Sí, lo hemos escuchado bien
Lo que hacen Glenn Solberg, Sergio Scariolo y Steve Kerr es ser un buen entrenador bajo lo que, yo interpreto, es el prisma moderno bajo el que se debe ver tal trabajo. En los tres casos, la vieja forma de verlo, que hacía que la palabra de un técnico fuese incuestionable, queda en un segundo plano, o en un tercero, para dar paso a lo importante: la gestión de un grupo para alcanzar una meta.
Por el contrario, Jorge Vilda ha fallado en ese objetivo último —que su equipo compita al nivel que se le espera— y, sobre todo, en el camino que suele llevar a ello —liderar, convencer al grupo—.

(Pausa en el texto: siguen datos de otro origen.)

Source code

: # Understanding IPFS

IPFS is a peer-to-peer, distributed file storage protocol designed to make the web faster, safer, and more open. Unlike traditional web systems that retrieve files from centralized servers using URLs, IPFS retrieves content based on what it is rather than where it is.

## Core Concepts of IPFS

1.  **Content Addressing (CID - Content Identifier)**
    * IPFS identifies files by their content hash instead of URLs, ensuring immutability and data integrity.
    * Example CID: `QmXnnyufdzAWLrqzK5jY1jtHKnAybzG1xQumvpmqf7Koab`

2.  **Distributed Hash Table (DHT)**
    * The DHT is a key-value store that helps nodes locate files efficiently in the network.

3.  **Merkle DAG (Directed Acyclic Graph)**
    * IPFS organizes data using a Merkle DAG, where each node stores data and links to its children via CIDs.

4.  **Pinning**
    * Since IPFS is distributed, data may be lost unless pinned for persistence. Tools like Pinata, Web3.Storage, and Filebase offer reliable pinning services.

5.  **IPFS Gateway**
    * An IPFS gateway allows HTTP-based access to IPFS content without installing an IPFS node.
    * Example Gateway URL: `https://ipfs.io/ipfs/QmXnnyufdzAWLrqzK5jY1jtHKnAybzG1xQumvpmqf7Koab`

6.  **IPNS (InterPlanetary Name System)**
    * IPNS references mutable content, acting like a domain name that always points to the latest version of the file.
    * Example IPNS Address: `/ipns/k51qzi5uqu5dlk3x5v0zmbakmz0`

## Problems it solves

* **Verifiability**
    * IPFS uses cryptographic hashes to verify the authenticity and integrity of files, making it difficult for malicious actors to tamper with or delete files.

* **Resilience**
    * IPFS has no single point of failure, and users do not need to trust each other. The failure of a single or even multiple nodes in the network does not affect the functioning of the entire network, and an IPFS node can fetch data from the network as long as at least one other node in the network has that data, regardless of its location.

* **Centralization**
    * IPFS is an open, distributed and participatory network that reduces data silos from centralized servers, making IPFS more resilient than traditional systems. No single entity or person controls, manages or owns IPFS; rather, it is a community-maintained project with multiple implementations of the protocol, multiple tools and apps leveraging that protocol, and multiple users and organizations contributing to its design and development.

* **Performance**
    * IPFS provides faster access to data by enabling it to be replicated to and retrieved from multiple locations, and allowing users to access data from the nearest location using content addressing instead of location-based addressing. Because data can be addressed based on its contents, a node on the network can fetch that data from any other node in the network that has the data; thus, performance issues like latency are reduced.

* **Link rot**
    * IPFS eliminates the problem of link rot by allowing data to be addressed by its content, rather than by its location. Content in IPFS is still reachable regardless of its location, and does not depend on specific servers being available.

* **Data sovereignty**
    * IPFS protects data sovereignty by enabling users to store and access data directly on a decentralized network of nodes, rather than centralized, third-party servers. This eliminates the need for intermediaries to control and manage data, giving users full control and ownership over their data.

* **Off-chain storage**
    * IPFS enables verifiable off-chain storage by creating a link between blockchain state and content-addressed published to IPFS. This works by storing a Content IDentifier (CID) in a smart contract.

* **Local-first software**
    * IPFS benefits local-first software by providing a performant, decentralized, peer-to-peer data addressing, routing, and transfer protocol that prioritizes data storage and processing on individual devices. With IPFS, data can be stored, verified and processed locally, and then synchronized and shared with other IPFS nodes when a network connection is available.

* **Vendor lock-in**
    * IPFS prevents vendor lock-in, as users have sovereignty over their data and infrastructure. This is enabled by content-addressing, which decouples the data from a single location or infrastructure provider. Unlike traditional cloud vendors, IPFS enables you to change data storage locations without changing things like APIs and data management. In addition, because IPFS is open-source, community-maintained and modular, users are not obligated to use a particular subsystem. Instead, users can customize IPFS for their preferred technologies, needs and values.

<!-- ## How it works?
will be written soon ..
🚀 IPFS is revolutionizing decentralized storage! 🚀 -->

A partir de ahí, no sé si es que Rubiales, la RFEF y altavoces afines ven el mundo bajo el prisma del pasado o es que, simplemente, prefieren hacerlo, porque les compensa más. Sea como sea, su visión se resume en que las 15 jugadoras que han renunciado a la selección se han saltado la jerarquía, y que eso es imperdonable. Es la vieja caverna del absolutismo.
En cualquier caso, ganen lo que ganen a partir de aquí, por muchos años que sigan encaramados al poder, lo yo que siempre escucharé al recordar este capítulo de Jorge Vilda, ahí, de fondo, es eso: el fracaso.